### [Rendered images with source text]
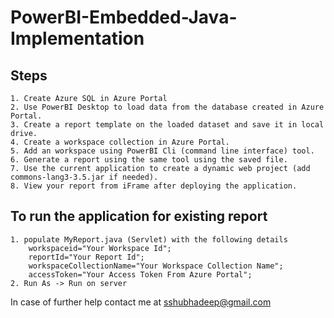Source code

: <!--
  Title: PowerBI Embedded Java Implementation
  Description: A PowerBI Embedded Java Implementation  to diplay a report in iFrame.
  Author: sshubhadeep
  --> 


# PowerBI-Embedded-Java-Implementation
  
 ## Steps
  
    1. Create Azure SQL in Azure Portal
    2. Use PowerBI Desktop to load data from the database created in Azure Portal.
    3. Create a report template on the loaded dataset and save it in local drive.
    4. Create a workspace collection in Azure Portal.
    5. Add an workspace using PowerBI Cli (command line interface) tool.
    6. Generate a report using the same tool using the saved file.
    7. Use the current application to create a dynamic web project (add commons-lang3-3.5.jar if needed).
    8. View your report from iFrame after deploying the application.

  ## To run the application for existing report
  
    1. populate MyReport.java (Servlet) with the following details
    	workspaceid="Your Workspace Id";
		reportId="Your Report Id";
		workspaceCollectionName="Your Workspace Collection Name";
		accessToken="Your Access Token From Azure Portal";
    2. Run As -> Run on server
    
In case of further help contact me at sshubhadeep@gmail.com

### [WHAT THIS TASK INVOLVES]
Go through the records and report each line that contains "using".

### [OUTPUT]
    5. Add an workspace using PowerBI Cli (command line interface) tool.
    6. Generate a report using the same tool using the saved file.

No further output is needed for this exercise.